Towards an individualized protocol for workload increments in cardiopulmonary exercise testing in children and adolescents with cystic fibrosis.

BACKGROUND: There is no single optimal exercise testing protocol for children and adolescents with cystic fibrosis (CF) that differs widely in age and disease status. The aim of this study was to develop a CF-specific, individualized approach to determine workload increments for a cycle ergometry testing protocol.
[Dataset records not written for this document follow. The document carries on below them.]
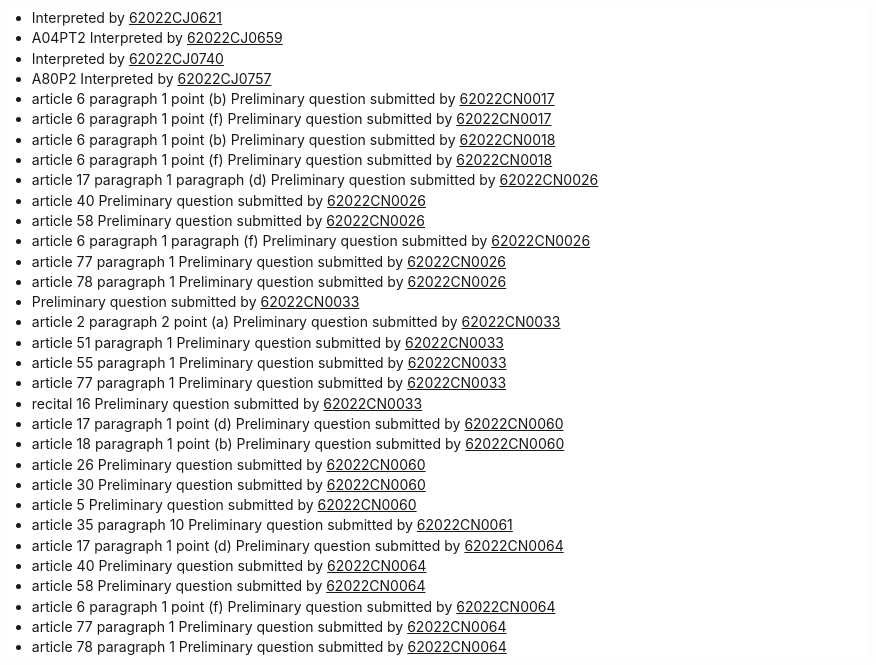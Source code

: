 - Interpreted by [62022CJ0621](https://eur-lex.europa.eu/legal-content/EN/AUTO/?uri=CELEX:62022CJ0621)
- A04PT2 Interpreted by [62022CJ0659](https://eur-lex.europa.eu/legal-content/EN/AUTO/?uri=CELEX:62022CJ0659)
- Interpreted by [62022CJ0740](https://eur-lex.europa.eu/legal-content/EN/AUTO/?uri=CELEX:62022CJ0740)
- A80P2 Interpreted by [62022CJ0757](https://eur-lex.europa.eu/legal-content/EN/AUTO/?uri=CELEX:62022CJ0757)
- article 6 paragraph 1 point (b) Preliminary question submitted by [62022CN0017](https://eur-lex.europa.eu/legal-content/EN/AUTO/?uri=CELEX:62022CN0017)
- article 6 paragraph 1 point (f) Preliminary question submitted by [62022CN0017](https://eur-lex.europa.eu/legal-content/EN/AUTO/?uri=CELEX:62022CN0017)
- article 6 paragraph 1 point (b) Preliminary question submitted by [62022CN0018](https://eur-lex.europa.eu/legal-content/EN/AUTO/?uri=CELEX:62022CN0018)
- article 6 paragraph 1 point (f) Preliminary question submitted by [62022CN0018](https://eur-lex.europa.eu/legal-content/EN/AUTO/?uri=CELEX:62022CN0018)
- article 17 paragraph 1 paragraph (d) Preliminary question submitted by [62022CN0026](https://eur-lex.europa.eu/legal-content/EN/AUTO/?uri=CELEX:62022CN0026)
- article 40 Preliminary question submitted by [62022CN0026](https://eur-lex.europa.eu/legal-content/EN/AUTO/?uri=CELEX:62022CN0026)
- article 58 Preliminary question submitted by [62022CN0026](https://eur-lex.europa.eu/legal-content/EN/AUTO/?uri=CELEX:62022CN0026)
- article 6 paragraph 1 paragraph (f) Preliminary question submitted by [62022CN0026](https://eur-lex.europa.eu/legal-content/EN/AUTO/?uri=CELEX:62022CN0026)
- article 77 paragraph 1 Preliminary question submitted by [62022CN0026](https://eur-lex.europa.eu/legal-content/EN/AUTO/?uri=CELEX:62022CN0026)
- article 78 paragraph 1 Preliminary question submitted by [62022CN0026](https://eur-lex.europa.eu/legal-content/EN/AUTO/?uri=CELEX:62022CN0026)
- Preliminary question submitted by [62022CN0033](https://eur-lex.europa.eu/legal-content/EN/AUTO/?uri=CELEX:62022CN0033)
- article 2 paragraph 2 point (a) Preliminary question submitted by [62022CN0033](https://eur-lex.europa.eu/legal-content/EN/AUTO/?uri=CELEX:62022CN0033)
- article 51 paragraph 1 Preliminary question submitted by [62022CN0033](https://eur-lex.europa.eu/legal-content/EN/AUTO/?uri=CELEX:62022CN0033)
- article 55 paragraph 1 Preliminary question submitted by [62022CN0033](https://eur-lex.europa.eu/legal-content/EN/AUTO/?uri=CELEX:62022CN0033)
- article 77 paragraph 1 Preliminary question submitted by [62022CN0033](https://eur-lex.europa.eu/legal-content/EN/AUTO/?uri=CELEX:62022CN0033)
- recital 16 Preliminary question submitted by [62022CN0033](https://eur-lex.europa.eu/legal-content/EN/AUTO/?uri=CELEX:62022CN0033)
- article 17 paragraph 1 point (d) Preliminary question submitted by [62022CN0060](https://eur-lex.europa.eu/legal-content/EN/AUTO/?uri=CELEX:62022CN0060)
- article 18 paragraph 1 point (b) Preliminary question submitted by [62022CN0060](https://eur-lex.europa.eu/legal-content/EN/AUTO/?uri=CELEX:62022CN0060)
- article 26 Preliminary question submitted by [62022CN0060](https://eur-lex.europa.eu/legal-content/EN/AUTO/?uri=CELEX:62022CN0060)
- article 30 Preliminary question submitted by [62022CN0060](https://eur-lex.europa.eu/legal-content/EN/AUTO/?uri=CELEX:62022CN0060)
- article 5 Preliminary question submitted by [62022CN0060](https://eur-lex.europa.eu/legal-content/EN/AUTO/?uri=CELEX:62022CN0060)
- article 35 paragraph 10 Preliminary question submitted by [62022CN0061](https://eur-lex.europa.eu/legal-content/EN/AUTO/?uri=CELEX:62022CN0061)
- article 17 paragraph 1 point (d) Preliminary question submitted by [62022CN0064](https://eur-lex.europa.eu/legal-content/EN/AUTO/?uri=CELEX:62022CN0064)
- article 40 Preliminary question submitted by [62022CN0064](https://eur-lex.europa.eu/legal-content/EN/AUTO/?uri=CELEX:62022CN0064)
- article 58 Preliminary question submitted by [62022CN0064](https://eur-lex.europa.eu/legal-content/EN/AUTO/?uri=CELEX:62022CN0064)
- article 6 paragraph 1 point (f) Preliminary question submitted by [62022CN0064](https://eur-lex.europa.eu/legal-content/EN/AUTO/?uri=CELEX:62022CN0064)
- article 77 paragraph 1 Preliminary question submitted by [62022CN0064](https://eur-lex.europa.eu/legal-content/EN/AUTO/?uri=CELEX:62022CN0064)
- article 78 paragraph 1 Preliminary question submitted by [62022CN0064](https://eur-lex.europa.eu/legal-content/EN/AUTO/?uri=CELEX:62022CN0064)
METHODS: A total of 409 assessments consisting of maximal exercise data, anthropometric parameters, and lung function measures from 160 children and adolescents with CF were examined. 90% of the database was analyzed with backward linear regression with peak workload (W(peak)) as the dependent variable. Afterwards, we [1] used the remaining 10% of the database (model validation group) to validate the model's capacity to predict W(peak) and [2] validated the protocol's ability to provide a maximal effort within a 10±2 minute time frame in 14 adolescents with CF who were tested using this new protocol (protocol validation group).
RESULTS: No significant differences were seen in W(peak) and predicted W(peak) in the model validation group or in the protocol validation group. Eight of 14 adolescents with CF in the protocol validation group performed a maximal effort, and seven of them terminated the test within the 10±2 minute time frame. Backward linear regression analysis resulted in the following equation: W(peak) (W)=-142.865+2.998×Age (years)-19.206×Sex (0=male; 1=female)+1.328×Height (cm)+23.362×FEV(1) (L) (R=.89; R(2)=.79; SEE=21). Bland-Altman analysis showed no systematic bias between the actual and predicted W(peak).
CONCLUSION: We developed a CF-specific linear regression model to predict peak workload based on standard measures of anthropometry and FEV(1), which could be used to calculate individualized workload increments for a cycle ergometry testing protocol.